Segment Start: Records supplied
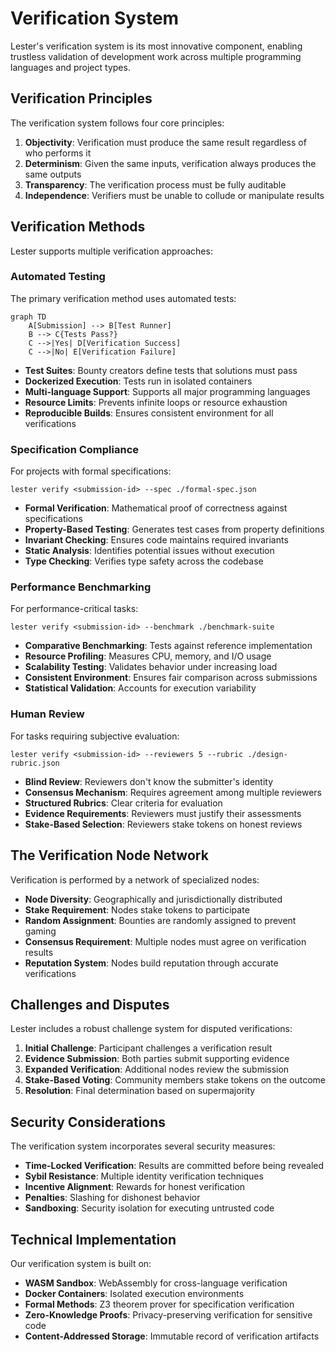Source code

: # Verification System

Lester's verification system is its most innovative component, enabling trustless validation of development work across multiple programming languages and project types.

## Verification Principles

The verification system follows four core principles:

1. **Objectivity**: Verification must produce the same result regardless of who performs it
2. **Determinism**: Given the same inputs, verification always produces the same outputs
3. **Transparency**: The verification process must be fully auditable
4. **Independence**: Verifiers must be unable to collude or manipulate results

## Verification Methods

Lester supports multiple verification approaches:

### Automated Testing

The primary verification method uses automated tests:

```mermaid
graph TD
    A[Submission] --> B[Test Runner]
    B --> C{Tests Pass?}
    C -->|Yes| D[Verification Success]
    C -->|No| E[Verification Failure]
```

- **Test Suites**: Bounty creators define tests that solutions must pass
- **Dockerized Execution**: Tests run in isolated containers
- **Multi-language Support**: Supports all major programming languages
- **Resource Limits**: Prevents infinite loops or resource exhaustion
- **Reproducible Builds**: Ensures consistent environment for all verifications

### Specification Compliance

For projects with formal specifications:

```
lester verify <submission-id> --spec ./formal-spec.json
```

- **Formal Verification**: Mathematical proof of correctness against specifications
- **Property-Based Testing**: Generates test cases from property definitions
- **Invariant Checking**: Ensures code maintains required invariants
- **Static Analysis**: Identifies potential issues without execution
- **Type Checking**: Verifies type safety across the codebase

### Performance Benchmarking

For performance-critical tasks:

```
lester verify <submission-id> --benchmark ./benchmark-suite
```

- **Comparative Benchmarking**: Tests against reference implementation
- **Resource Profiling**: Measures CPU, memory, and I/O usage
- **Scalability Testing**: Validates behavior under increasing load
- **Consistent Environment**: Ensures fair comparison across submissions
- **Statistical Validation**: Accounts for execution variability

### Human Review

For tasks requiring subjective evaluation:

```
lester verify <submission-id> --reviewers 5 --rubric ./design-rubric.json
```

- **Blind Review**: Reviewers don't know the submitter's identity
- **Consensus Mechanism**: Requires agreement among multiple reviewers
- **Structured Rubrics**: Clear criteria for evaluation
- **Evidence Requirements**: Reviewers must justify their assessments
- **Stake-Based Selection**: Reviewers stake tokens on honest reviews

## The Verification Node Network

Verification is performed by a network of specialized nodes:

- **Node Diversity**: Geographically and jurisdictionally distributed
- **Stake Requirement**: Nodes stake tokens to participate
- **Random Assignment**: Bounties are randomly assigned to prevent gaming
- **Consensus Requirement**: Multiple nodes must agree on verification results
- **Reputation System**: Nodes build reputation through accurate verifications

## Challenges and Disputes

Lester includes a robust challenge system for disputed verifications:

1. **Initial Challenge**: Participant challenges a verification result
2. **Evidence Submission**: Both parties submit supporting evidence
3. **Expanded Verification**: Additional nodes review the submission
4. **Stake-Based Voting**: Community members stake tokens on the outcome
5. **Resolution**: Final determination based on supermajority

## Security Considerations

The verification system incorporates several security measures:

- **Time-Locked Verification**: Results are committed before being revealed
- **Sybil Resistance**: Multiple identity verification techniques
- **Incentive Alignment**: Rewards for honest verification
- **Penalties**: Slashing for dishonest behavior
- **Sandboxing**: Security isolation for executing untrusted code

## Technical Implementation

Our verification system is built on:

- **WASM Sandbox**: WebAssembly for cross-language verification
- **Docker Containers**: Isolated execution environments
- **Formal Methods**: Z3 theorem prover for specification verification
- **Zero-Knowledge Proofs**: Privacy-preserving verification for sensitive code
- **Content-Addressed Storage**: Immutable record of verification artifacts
Segment End: Records supplied
Could every entry above be printed again exactly, images excluded?

Answer box.
Source code

: # Verification System

Lester's verification system is its most innovative component, enabling trustless validation of development work across multiple programming languages and project types.

## Verification Principles

The verification system follows four core principles:

1. **Objectivity**: Verification must produce the same result regardless of who performs it
2. **Determinism**: Given the same inputs, verification always produces the same outputs
3. **Transparency**: The verification process must be fully auditable
4. **Independence**: Verifiers must be unable to collude or manipulate results

## Verification Methods

Lester supports multiple verification approaches:

### Automated Testing

The primary verification method uses automated tests:

```mermaid
graph TD
    A[Submission] --> B[Test Runner]
    B --> C{Tests Pass?}
    C -->|Yes| D[Verification Success]
    C -->|No| E[Verification Failure]
```

- **Test Suites**: Bounty creators define tests that solutions must pass
- **Dockerized Execution**: Tests run in isolated containers
- **Multi-language Support**: Supports all major programming languages
- **Resource Limits**: Prevents infinite loops or resource exhaustion
- **Reproducible Builds**: Ensures consistent environment for all verifications

### Specification Compliance

For projects with formal specifications:

```
lester verify <submission-id> --spec ./formal-spec.json
```

- **Formal Verification**: Mathematical proof of correctness against specifications
- **Property-Based Testing**: Generates test cases from property definitions
- **Invariant Checking**: Ensures code maintains required invariants
- **Static Analysis**: Identifies potential issues without execution
- **Type Checking**: Verifies type safety across the codebase

### Performance Benchmarking

For performance-critical tasks:

```
lester verify <submission-id> --benchmark ./benchmark-suite
```

- **Comparative Benchmarking**: Tests against reference implementation
- **Resource Profiling**: Measures CPU, memory, and I/O usage
- **Scalability Testing**: Validates behavior under increasing load
- **Consistent Environment**: Ensures fair comparison across submissions
- **Statistical Validation**: Accounts for execution variability

### Human Review

For tasks requiring subjective evaluation:

```
lester verify <submission-id> --reviewers 5 --rubric ./design-rubric.json
```

- **Blind Review**: Reviewers don't know the submitter's identity
- **Consensus Mechanism**: Requires agreement among multiple reviewers
- **Structured Rubrics**: Clear criteria for evaluation
- **Evidence Requirements**: Reviewers must justify their assessments
- **Stake-Based Selection**: Reviewers stake tokens on honest reviews

## The Verification Node Network

Verification is performed by a network of specialized nodes:

- **Node Diversity**: Geographically and jurisdictionally distributed
- **Stake Requirement**: Nodes stake tokens to participate
- **Random Assignment**: Bounties are randomly assigned to prevent gaming
- **Consensus Requirement**: Multiple nodes must agree on verification results
- **Reputation System**: Nodes build reputation through accurate verifications

## Challenges and Disputes

Lester includes a robust challenge system for disputed verifications:

1. **Initial Challenge**: Participant challenges a verification result
2. **Evidence Submission**: Both parties submit supporting evidence
3. **Expanded Verification**: Additional nodes review the submission
4. **Stake-Based Voting**: Community members stake tokens on the outcome
5. **Resolution**: Final determination based on supermajority

## Security Considerations

The verification system incorporates several security measures:

- **Time-Locked Verification**: Results are committed before being revealed
- **Sybil Resistance**: Multiple identity verification techniques
- **Incentive Alignment**: Rewards for honest verification
- **Penalties**: Slashing for dishonest behavior
- **Sandboxing**: Security isolation for executing untrusted code

## Technical Implementation

Our verification system is built on:

- **WASM Sandbox**: WebAssembly for cross-language verification
- **Docker Containers**: Isolated execution environments
- **Formal Methods**: Z3 theorem prover for specification verification
- **Zero-Knowledge Proofs**: Privacy-preserving verification for sensitive code
- **Content-Addressed Storage**: Immutable record of verification artifacts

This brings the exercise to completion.